Your task: From the data, return each line holding the word "werden".

[Data excerpts]

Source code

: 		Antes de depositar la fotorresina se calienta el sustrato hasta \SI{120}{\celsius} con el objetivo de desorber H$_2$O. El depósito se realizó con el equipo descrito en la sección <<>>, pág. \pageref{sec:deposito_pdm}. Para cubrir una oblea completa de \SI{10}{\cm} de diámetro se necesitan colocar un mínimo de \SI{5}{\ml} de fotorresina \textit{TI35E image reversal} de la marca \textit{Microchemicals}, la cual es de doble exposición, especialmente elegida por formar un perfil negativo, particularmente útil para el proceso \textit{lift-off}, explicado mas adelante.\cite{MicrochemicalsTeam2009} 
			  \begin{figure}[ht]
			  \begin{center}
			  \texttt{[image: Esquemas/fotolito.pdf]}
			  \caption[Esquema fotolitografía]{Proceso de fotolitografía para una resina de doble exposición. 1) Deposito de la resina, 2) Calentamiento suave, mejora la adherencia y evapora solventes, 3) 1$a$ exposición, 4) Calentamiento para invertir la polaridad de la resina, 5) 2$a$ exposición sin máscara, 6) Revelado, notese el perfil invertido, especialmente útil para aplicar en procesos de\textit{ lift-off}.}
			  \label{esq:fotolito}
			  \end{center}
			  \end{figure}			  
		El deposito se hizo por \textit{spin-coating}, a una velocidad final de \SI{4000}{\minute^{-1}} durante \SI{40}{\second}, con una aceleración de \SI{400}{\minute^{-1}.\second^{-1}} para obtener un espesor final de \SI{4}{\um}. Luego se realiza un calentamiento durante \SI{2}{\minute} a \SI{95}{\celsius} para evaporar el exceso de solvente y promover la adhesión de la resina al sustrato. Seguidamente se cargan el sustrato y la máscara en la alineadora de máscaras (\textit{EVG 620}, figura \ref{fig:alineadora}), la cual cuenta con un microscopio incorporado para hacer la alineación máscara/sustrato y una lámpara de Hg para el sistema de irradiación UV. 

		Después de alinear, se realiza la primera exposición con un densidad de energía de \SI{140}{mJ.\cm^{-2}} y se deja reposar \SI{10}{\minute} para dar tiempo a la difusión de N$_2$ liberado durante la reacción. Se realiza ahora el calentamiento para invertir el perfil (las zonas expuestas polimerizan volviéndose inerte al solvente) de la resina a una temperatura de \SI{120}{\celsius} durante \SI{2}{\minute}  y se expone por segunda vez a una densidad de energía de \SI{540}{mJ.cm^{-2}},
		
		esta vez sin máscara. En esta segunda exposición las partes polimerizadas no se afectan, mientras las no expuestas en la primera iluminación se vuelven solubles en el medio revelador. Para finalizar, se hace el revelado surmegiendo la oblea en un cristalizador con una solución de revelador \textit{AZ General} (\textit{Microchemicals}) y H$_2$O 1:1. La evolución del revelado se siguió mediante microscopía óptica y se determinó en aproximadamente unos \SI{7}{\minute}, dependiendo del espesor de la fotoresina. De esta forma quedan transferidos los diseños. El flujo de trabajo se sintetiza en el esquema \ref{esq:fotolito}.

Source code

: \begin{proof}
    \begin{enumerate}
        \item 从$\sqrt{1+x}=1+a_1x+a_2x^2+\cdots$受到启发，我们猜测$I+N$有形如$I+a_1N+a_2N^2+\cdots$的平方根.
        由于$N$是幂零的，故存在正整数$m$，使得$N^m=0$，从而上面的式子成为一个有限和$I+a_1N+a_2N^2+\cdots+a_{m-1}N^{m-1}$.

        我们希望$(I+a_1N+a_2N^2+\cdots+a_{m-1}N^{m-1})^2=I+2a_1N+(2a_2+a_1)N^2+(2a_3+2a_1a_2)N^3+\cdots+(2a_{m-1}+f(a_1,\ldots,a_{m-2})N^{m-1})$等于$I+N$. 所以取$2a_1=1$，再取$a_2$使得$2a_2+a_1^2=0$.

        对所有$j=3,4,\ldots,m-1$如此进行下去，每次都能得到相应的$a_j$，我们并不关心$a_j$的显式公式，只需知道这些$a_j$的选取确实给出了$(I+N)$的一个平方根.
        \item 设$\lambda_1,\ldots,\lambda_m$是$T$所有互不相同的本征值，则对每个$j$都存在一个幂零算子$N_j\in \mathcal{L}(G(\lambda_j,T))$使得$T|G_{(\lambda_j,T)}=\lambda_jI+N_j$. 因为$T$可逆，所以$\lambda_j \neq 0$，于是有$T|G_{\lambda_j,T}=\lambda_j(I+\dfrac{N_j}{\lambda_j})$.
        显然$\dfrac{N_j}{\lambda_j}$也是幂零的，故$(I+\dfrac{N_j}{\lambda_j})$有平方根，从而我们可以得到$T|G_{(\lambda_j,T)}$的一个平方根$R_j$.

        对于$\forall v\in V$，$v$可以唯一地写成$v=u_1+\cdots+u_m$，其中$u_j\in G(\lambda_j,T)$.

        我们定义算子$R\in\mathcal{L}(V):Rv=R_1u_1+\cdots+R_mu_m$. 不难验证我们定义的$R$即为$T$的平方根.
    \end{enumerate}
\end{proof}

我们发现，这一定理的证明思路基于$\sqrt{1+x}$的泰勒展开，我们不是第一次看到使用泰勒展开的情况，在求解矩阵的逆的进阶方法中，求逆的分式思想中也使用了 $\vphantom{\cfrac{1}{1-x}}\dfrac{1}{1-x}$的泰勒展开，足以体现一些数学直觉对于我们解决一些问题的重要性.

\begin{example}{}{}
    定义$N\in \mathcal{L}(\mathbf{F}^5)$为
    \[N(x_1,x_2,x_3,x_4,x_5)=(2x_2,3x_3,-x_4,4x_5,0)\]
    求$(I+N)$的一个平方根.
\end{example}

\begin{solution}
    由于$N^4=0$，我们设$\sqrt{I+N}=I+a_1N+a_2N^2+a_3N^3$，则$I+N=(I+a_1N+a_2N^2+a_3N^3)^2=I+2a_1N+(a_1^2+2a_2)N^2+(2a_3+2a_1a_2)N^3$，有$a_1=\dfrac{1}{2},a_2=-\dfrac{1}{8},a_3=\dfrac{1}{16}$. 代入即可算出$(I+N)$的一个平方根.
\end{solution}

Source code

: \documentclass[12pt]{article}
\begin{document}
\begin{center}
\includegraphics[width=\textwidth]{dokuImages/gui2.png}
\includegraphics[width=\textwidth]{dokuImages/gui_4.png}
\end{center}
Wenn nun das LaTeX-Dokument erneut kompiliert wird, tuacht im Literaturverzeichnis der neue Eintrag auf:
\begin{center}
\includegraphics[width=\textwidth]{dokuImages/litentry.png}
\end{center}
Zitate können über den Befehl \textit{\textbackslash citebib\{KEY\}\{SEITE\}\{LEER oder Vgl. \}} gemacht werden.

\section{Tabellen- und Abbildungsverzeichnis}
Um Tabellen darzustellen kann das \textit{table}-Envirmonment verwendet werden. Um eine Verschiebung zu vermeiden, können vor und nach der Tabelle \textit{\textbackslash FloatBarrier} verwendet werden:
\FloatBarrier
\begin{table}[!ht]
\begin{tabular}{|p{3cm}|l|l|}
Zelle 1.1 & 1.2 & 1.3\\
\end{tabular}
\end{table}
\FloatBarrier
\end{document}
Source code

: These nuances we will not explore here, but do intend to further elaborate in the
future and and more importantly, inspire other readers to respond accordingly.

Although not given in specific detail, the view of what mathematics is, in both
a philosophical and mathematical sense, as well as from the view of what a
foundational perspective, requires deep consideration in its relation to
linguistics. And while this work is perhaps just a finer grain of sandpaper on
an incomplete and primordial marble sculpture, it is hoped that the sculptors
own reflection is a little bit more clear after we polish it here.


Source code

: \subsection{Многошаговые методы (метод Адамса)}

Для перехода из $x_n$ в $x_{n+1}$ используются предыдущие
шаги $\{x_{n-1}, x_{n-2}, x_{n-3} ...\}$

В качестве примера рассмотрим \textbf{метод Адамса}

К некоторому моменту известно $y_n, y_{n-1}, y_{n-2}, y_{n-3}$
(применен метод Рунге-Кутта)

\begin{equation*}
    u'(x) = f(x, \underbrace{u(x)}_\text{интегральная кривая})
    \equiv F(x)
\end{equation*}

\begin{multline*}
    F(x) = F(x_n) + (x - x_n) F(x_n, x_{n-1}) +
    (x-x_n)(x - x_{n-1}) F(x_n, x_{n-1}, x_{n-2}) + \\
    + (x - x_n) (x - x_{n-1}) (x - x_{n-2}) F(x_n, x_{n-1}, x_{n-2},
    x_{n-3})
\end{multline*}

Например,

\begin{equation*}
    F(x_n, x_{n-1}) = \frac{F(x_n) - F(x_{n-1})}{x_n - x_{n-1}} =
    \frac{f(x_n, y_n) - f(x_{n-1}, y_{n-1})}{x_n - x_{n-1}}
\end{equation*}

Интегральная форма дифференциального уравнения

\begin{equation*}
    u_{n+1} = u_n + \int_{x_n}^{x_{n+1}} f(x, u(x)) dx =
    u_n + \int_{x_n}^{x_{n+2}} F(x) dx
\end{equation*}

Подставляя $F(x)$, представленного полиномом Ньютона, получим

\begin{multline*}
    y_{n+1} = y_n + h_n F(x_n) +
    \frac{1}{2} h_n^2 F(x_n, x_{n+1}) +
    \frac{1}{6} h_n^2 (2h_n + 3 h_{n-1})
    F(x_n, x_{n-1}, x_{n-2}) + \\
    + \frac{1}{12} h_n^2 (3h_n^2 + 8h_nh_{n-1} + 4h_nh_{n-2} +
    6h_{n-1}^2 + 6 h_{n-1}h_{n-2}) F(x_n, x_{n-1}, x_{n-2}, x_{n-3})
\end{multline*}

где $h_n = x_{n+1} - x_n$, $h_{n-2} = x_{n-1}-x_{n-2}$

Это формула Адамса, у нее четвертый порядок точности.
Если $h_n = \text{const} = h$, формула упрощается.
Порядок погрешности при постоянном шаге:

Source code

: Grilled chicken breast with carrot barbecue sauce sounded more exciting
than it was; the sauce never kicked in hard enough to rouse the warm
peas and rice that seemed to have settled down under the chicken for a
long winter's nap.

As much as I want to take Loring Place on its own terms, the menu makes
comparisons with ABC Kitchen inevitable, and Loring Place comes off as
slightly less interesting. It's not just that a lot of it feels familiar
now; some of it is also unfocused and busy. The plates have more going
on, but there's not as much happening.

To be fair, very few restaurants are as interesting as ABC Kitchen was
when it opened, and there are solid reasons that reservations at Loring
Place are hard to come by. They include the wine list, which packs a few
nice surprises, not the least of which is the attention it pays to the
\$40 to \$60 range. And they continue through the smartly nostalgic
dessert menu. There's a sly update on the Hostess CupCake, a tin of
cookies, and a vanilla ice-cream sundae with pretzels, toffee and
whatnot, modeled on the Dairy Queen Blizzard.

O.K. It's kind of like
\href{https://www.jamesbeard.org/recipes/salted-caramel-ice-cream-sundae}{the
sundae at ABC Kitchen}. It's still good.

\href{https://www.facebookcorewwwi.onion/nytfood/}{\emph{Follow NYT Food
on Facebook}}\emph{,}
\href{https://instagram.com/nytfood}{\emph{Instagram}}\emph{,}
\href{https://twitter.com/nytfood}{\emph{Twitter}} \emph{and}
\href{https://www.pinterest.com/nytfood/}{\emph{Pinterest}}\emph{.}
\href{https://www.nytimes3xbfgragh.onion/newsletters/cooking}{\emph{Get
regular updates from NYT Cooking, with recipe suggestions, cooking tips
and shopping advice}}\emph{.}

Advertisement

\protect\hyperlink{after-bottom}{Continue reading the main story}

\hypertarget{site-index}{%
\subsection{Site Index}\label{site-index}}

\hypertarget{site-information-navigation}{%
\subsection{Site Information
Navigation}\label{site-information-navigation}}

Written solution:
Zitate können über den Befehl \textit{\textbackslash citebib\{KEY\}\{SEITE\}\{LEER oder Vgl. \}} gemacht werden.
Um Tabellen darzustellen kann das \textit{table}-Envirmonment verwendet werden. Um eine Verschiebung zu vermeiden, können vor und nach der Tabelle \textit{\textbackslash FloatBarrier} verwendet werden:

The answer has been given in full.